Scott W. Ketcham is a cardiology fellow in the Department of Internal Medicine, Division of Cardiology, University of Michigan, Ann Arbor, Michigan.
Sarah K. Adie is a clinical specialist in cardiology in the Department of Clinical Pharmacy, University of Michigan.
Crit Care Nurse. 2022 Apr 1;42(2):56-61. doi: 10.4037/ccn2022114.
In patients receiving mechanical ventilation, spontaneous awakening trials reduce morbidity and mortality when paired with spontaneous breathing trials. However, spontaneous awakening trials are not performed every day they are indicated and little is known about spontaneous awakening trial protocol use in cardiac intensive care units.

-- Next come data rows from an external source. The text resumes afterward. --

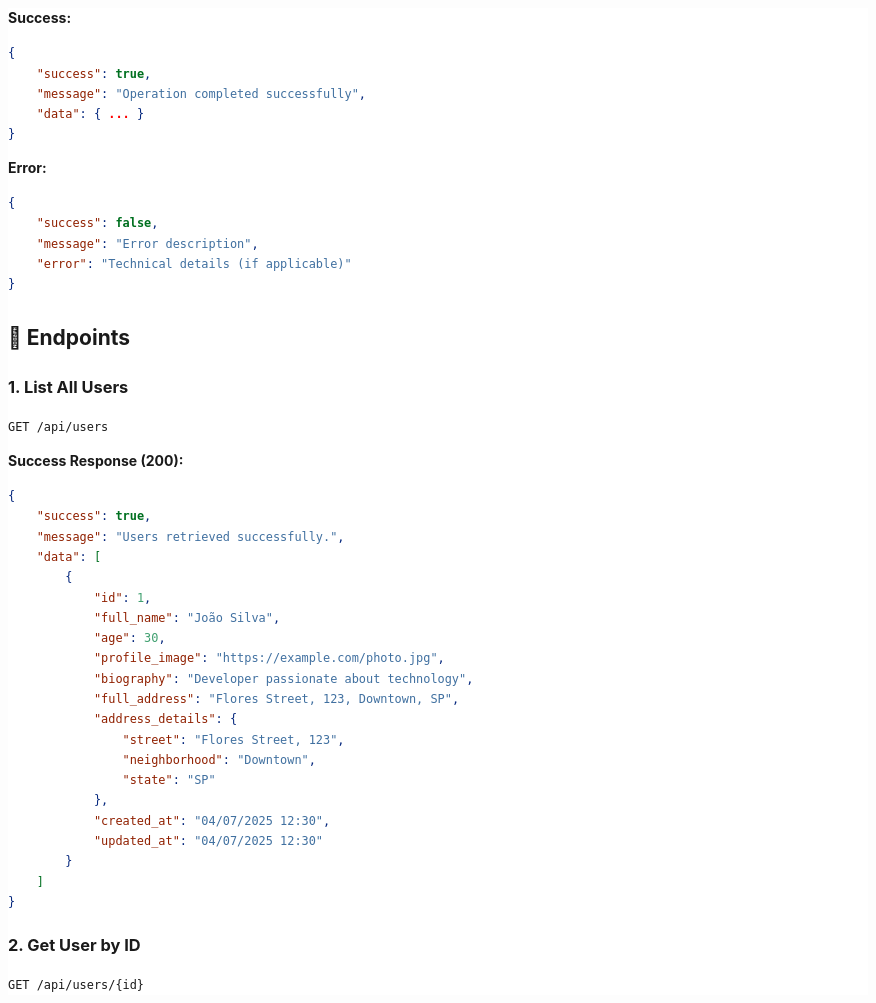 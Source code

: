 **Success:**
```json
{
    "success": true,
    "message": "Operation completed successfully",
    "data": { ... }
}
```

**Error:**
```json
{
    "success": false,
    "message": "Error description",
    "error": "Technical details (if applicable)"
}
```

## 🔗 Endpoints

### 1. List All Users
```http
GET /api/users
```

**Success Response (200):**
```json
{
    "success": true,
    "message": "Users retrieved successfully.",
    "data": [
        {
            "id": 1,
            "full_name": "João Silva",
            "age": 30,
            "profile_image": "https://example.com/photo.jpg",
            "biography": "Developer passionate about technology",
            "full_address": "Flores Street, 123, Downtown, SP",
            "address_details": {
                "street": "Flores Street, 123",
                "neighborhood": "Downtown",
                "state": "SP"
            },
            "created_at": "04/07/2025 12:30",
            "updated_at": "04/07/2025 12:30"
        }
    ]
}
```

### 2. Get User by ID
```http
GET /api/users/{id}
```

Spontaneous awakening trial completion rate at the study institution was low and no trial protocol was regularly used.
A preintervention-postintervention retrospective cohort study was performed in adult patients with at least 24 hours of invasive mechanical ventilation in Michigan Medicine's cardiac intensive care unit. Patients with SARS-CoV-2 infection were excluded. Data included demographics, sedation, mechanical ventilation duration, and in-hospital mortality. A nurse-driven spontaneous awakening trial protocol modified for the cardiac intensive care unit was implemented in October 2020.
Compared with the preintervention cohort (n = 29, May through July 2020), the postintervention cohort (n = 27, October 2020 through February 2021) had a higher ratio of number of trials performed to number of days eligible for trial (0.91 vs 0.52; P < .01). Median continuous sedative infusion duration was shorter after intervention (2.3 vs 3.6 days; P = .02). Median mechanical ventilation duration (3.8 vs 4.7 days; P = .18) and mortality (41% vs 41%; P = .95) were similar between groups.
Spontaneous awakening trial protocol implementation led to a higher trial completion rate and a shorter duration of continuous sedative infusion. Larger studies are needed to assess the impact of protocolized spontaneous awakening trials on cardiac intensive care unit patient outcomes.
在接受机械通气的患者中,与自主呼吸试验联合进行自主唤醒试验可降低发病率和死亡率。然而,并非在所有需要进行自主唤醒试验的情况下都进行该试验,并且对于心脏重症监护病房中自主唤醒试验方案的使用情况知之甚少。
研究机构中的自主唤醒试验完成率较低,且没有定期使用试验方案。
在密歇根大学医学中心心脏重症监护病房中,对至少接受了 24 小时有创机械通气的成年患者进行了一项前瞻性队列研究。排除 SARS-CoV-2 感染患者。数据包括人口统计学、镇静、机械通气时间和院内死亡率。2020 年 10 月实施了一项经过修改的护士主导的心脏重症监护病房自主唤醒试验方案。
与干预前队列(n=29,2020 年 5 月至 7 月)相比,干预后队列(n=27,2020 年 10 月至 2021 年 2 月)进行的试验次数与有资格进行试验的天数之比更高(0.91 比 0.52;P<0.01)。干预后连续镇静输注时间中位数更短(2.3 天比 3.6 天;P=0.02)。机械通气时间中位数(3.8 天比 4.7 天;P=0.18)和死亡率(41%比 41%;P=0.95)在两组之间相似。
自主唤醒试验方案的实施提高了试验完成率,并缩短了连续镇静输注的时间。需要更大规模的研究来评估方案化自主唤醒试验对心脏重症监护病房患者结局的影响。